WHAT YOU ARE ASKED TO DO: Please repeat the data exactly. Any picture in it stays out.

Extracted data entries
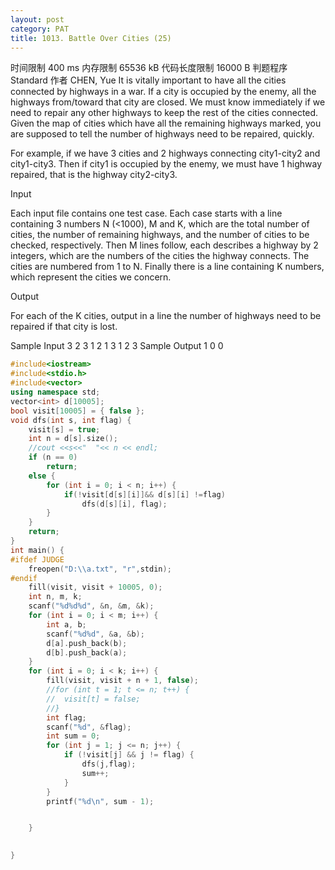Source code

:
 ```yaml
---
layout: post
category: PAT
title: 1013. Battle Over Cities (25)
---
```


时间限制
400 ms
内存限制
65536 kB
代码长度限制
16000 B
判题程序
Standard
作者
CHEN, Yue
It is vitally important to have all the cities connected by highways in a war. If a city is occupied by the enemy, all the highways from/toward that city are closed. We must know immediately if we need to repair any other highways to keep the rest of the cities connected. Given the map of cities which have all the remaining highways marked, you are supposed to tell the number of highways need to be repaired, quickly.

For example, if we have 3 cities and 2 highways connecting city1-city2 and city1-city3. Then if city1 is occupied by the enemy, we must have 1 highway repaired, that is the highway city2-city3.

Input

Each input file contains one test case. Each case starts with a line containing 3 numbers N (<1000), M and K, which are the total number of cities, the number of remaining highways, and the number of cities to be checked, respectively. Then M lines follow, each describes a highway by 2 integers, which are the numbers of the cities the highway connects. The cities are numbered from 1 to N. Finally there is a line containing K numbers, which represent the cities we concern.

Output

For each of the K cities, output in a line the number of highways need to be repaired if that city is lost.

Sample Input
3 2 3
1 2
1 3
1 2 3
Sample Output
1
0
0

```c++
#include<iostream>
#include<stdio.h>
#include<vector>
using namespace std;
vector<int> d[10005];
bool visit[10005] = { false };
void dfs(int s, int flag) {
	visit[s] = true;
	int n = d[s].size();
	//cout <<s<<"  "<< n << endl;
	if (n == 0)
		return;
	else {
		for (int i = 0; i < n; i++) {
			if(!visit[d[s][i]]&& d[s][i] !=flag)
				dfs(d[s][i], flag);
		}
	}
	return;
}
int main() {
#ifdef JUDGE
	freopen("D:\\a.txt", "r",stdin);
#endif
	fill(visit, visit + 10005, 0);
	int n, m, k;
	scanf("%d%d%d", &n, &m, &k);
	for (int i = 0; i < m; i++) {
		int a, b;
		scanf("%d%d", &a, &b);
		d[a].push_back(b);
		d[b].push_back(a);
	}
	for (int i = 0; i < k; i++) {
		fill(visit, visit + n + 1, false);
		//for (int t = 1; t <= n; t++) {
		//	visit[t] = false;
		//}
		int flag;
		scanf("%d", &flag);
		int sum = 0;
		for (int j = 1; j <= n; j++) {
			if (!visit[j] && j != flag) {
				dfs(j,flag);
				sum++;
			}
		}
		printf("%d\n", sum - 1);


	}
	

}
```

SOLUTION FOR THIS PROBLEM:
Source code

:
 ```yaml
---
layout: post
category: PAT
title: 1013. Battle Over Cities (25)
---
```


时间限制
400 ms
内存限制
65536 kB
代码长度限制
16000 B
判题程序
Standard
作者
CHEN, Yue
It is vitally important to have all the cities connected by highways in a war. If a city is occupied by the enemy, all the highways from/toward that city are closed. We must know immediately if we need to repair any other highways to keep the rest of the cities connected. Given the map of cities which have all the remaining highways marked, you are supposed to tell the number of highways need to be repaired, quickly.

For example, if we have 3 cities and 2 highways connecting city1-city2 and city1-city3. Then if city1 is occupied by the enemy, we must have 1 highway repaired, that is the highway city2-city3.

Input

Each input file contains one test case. Each case starts with a line containing 3 numbers N (<1000), M and K, which are the total number of cities, the number of remaining highways, and the number of cities to be checked, respectively. Then M lines follow, each describes a highway by 2 integers, which are the numbers of the cities the highway connects. The cities are numbered from 1 to N. Finally there is a line containing K numbers, which represent the cities we concern.

Output

For each of the K cities, output in a line the number of highways need to be repaired if that city is lost.

Sample Input
3 2 3
1 2
1 3
1 2 3
Sample Output
1
0
0

```c++
#include<iostream>
#include<stdio.h>
#include<vector>
using namespace std;
vector<int> d[10005];
bool visit[10005] = { false };
void dfs(int s, int flag) {
	visit[s] = true;
	int n = d[s].size();
	//cout <<s<<"  "<< n << endl;
	if (n == 0)
		return;
	else {
		for (int i = 0; i < n; i++) {
			if(!visit[d[s][i]]&& d[s][i] !=flag)
				dfs(d[s][i], flag);
		}
	}
	return;
}
int main() {
#ifdef JUDGE
	freopen("D:\\a.txt", "r",stdin);
#endif
	fill(visit, visit + 10005, 0);
	int n, m, k;
	scanf("%d%d%d", &n, &m, &k);
	for (int i = 0; i < m; i++) {
		int a, b;
		scanf("%d%d", &a, &b);
		d[a].push_back(b);
		d[b].push_back(a);
	}
	for (int i = 0; i < k; i++) {
		fill(visit, visit + n + 1, false);
		//for (int t = 1; t <= n; t++) {
		//	visit[t] = false;
		//}
		int flag;
		scanf("%d", &flag);
		int sum = 0;
		for (int j = 1; j <= n; j++) {
			if (!visit[j] && j != flag) {
				dfs(j,flag);
				sum++;
			}
		}
		printf("%d\n", sum - 1);


	}
	

}
```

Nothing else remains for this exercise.